• **Exercise**: Print out the data precisely as it appears here, with no pictures.

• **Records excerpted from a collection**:
━━━━
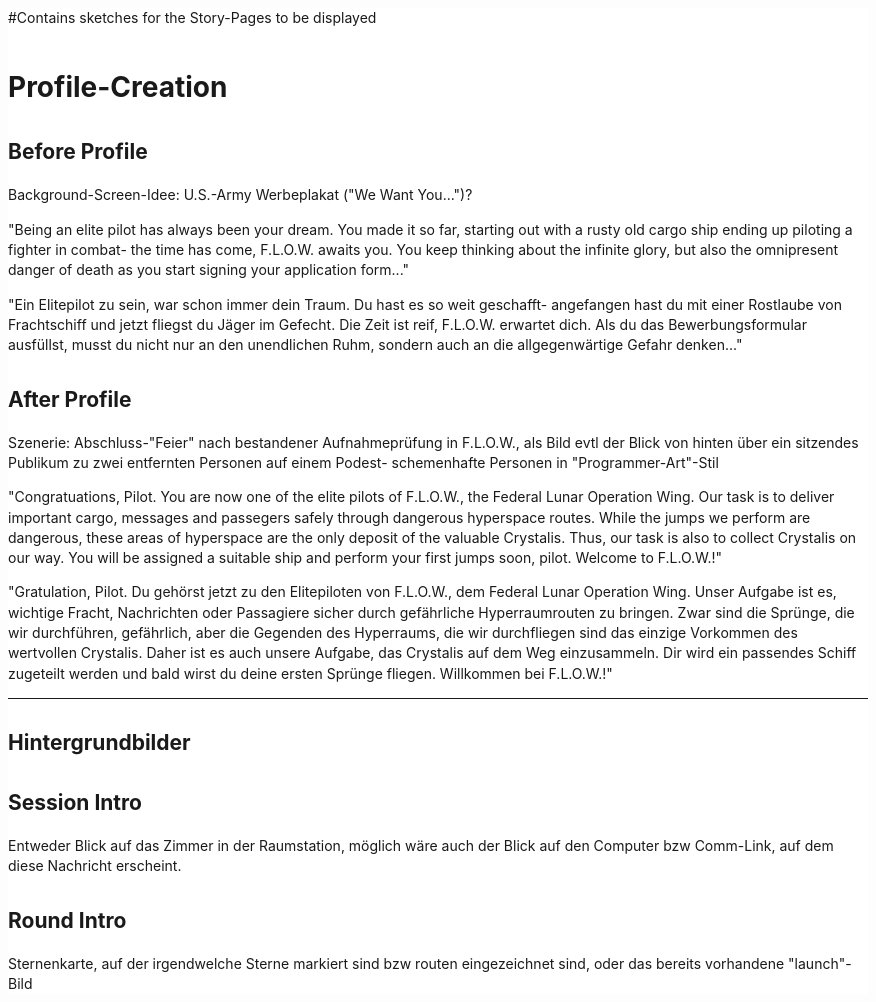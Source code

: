 #Contains sketches for the Story-Pages to be displayed




# Profile-Creation #

## Before Profile ##
Background-Screen-Idee: U.S.-Army Werbeplakat ("We Want You...")?

"Being an elite pilot has always been your dream. You made it so far, starting out with a rusty old cargo ship ending up piloting a fighter in combat- the time has come, F.L.O.W. awaits you. You keep thinking about the infinite glory, but also the omnipresent danger of death as you start signing your application form..."

"Ein Elitepilot zu sein, war schon immer dein Traum. Du hast es so weit geschafft- angefangen hast du mit einer Rostlaube von Frachtschiff und jetzt fliegst du Jäger im Gefecht. Die Zeit ist reif, F.L.O.W. erwartet dich. Als du das Bewerbungsformular ausfüllst, musst du nicht nur an den unendlichen Ruhm, sondern auch an die allgegenwärtige Gefahr denken..."

## After Profile ##
Szenerie: Abschluss-"Feier" nach bestandener Aufnahmeprüfung in F.L.O.W., als Bild evtl der Blick von hinten über ein sitzendes Publikum zu zwei entfernten Personen auf einem Podest- schemenhafte Personen in "Programmer-Art"-Stil

"Congratuations, Pilot. You are now one of the elite pilots of F.L.O.W., the Federal Lunar Operation Wing. Our task is to deliver important cargo, messages and passegers safely through dangerous hyperspace routes. While the jumps we perform are dangerous, these areas of hyperspace are the only deposit of the valuable Crystalis. Thus, our task is also to collect Crystalis on our way. You will be assigned a suitable ship and perform your first jumps soon, pilot. Welcome to F.L.O.W.!"


"Gratulation, Pilot. Du gehörst jetzt zu den Elitepiloten von F.L.O.W., dem Federal Lunar Operation Wing. Unser Aufgabe ist es, wichtige Fracht, Nachrichten oder Passagiere sicher durch gefährliche Hyperraumrouten zu bringen. Zwar sind die Sprünge, die wir durchführen, gefährlich, aber die Gegenden des Hyperraums, die wir durchfliegen sind das einzige Vorkommen des wertvollen Crystalis. Daher ist es auch unsere Aufgabe, das Crystalis auf dem Weg einzusammeln. Dir wird ein passendes Schiff zugeteilt werden und bald wirst du deine ersten Sprünge fliegen. Willkommen bei F.L.O.W.!"


---


## Hintergrundbilder ##

## Session Intro ##
Entweder Blick auf das Zimmer in der Raumstation, möglich wäre auch der Blick auf den Computer bzw Comm-Link, auf dem diese Nachricht erscheint.

## Round Intro ##
Sternenkarte, auf der irgendwelche Sterne markiert sind bzw routen eingezeichnet sind, oder das bereits vorhandene "launch"-Bild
━━━━
• **Answer area**:
Source code

: #Contains sketches for the Story-Pages to be displayed




# Profile-Creation #

## Before Profile ##
Background-Screen-Idee: U.S.-Army Werbeplakat ("We Want You...")?

"Being an elite pilot has always been your dream. You made it so far, starting out with a rusty old cargo ship ending up piloting a fighter in combat- the time has come, F.L.O.W. awaits you. You keep thinking about the infinite glory, but also the omnipresent danger of death as you start signing your application form..."

"Ein Elitepilot zu sein, war schon immer dein Traum. Du hast es so weit geschafft- angefangen hast du mit einer Rostlaube von Frachtschiff und jetzt fliegst du Jäger im Gefecht. Die Zeit ist reif, F.L.O.W. erwartet dich. Als du das Bewerbungsformular ausfüllst, musst du nicht nur an den unendlichen Ruhm, sondern auch an die allgegenwärtige Gefahr denken..."

## After Profile ##
Szenerie: Abschluss-"Feier" nach bestandener Aufnahmeprüfung in F.L.O.W., als Bild evtl der Blick von hinten über ein sitzendes Publikum zu zwei entfernten Personen auf einem Podest- schemenhafte Personen in "Programmer-Art"-Stil

"Congratuations, Pilot. You are now one of the elite pilots of F.L.O.W., the Federal Lunar Operation Wing. Our task is to deliver important cargo, messages and passegers safely through dangerous hyperspace routes. While the jumps we perform are dangerous, these areas of hyperspace are the only deposit of the valuable Crystalis. Thus, our task is also to collect Crystalis on our way. You will be assigned a suitable ship and perform your first jumps soon, pilot. Welcome to F.L.O.W.!"


"Gratulation, Pilot. Du gehörst jetzt zu den Elitepiloten von F.L.O.W., dem Federal Lunar Operation Wing. Unser Aufgabe ist es, wichtige Fracht, Nachrichten oder Passagiere sicher durch gefährliche Hyperraumrouten zu bringen. Zwar sind die Sprünge, die wir durchführen, gefährlich, aber die Gegenden des Hyperraums, die wir durchfliegen sind das einzige Vorkommen des wertvollen Crystalis. Daher ist es auch unsere Aufgabe, das Crystalis auf dem Weg einzusammeln. Dir wird ein passendes Schiff zugeteilt werden und bald wirst du deine ersten Sprünge fliegen. Willkommen bei F.L.O.W.!"


---


## Hintergrundbilder ##

## Session Intro ##
Entweder Blick auf das Zimmer in der Raumstation, möglich wäre auch der Blick auf den Computer bzw Comm-Link, auf dem diese Nachricht erscheint.

## Round Intro ##
Sternenkarte, auf der irgendwelche Sterne markiert sind bzw routen eingezeichnet sind, oder das bereits vorhandene "launch"-Bild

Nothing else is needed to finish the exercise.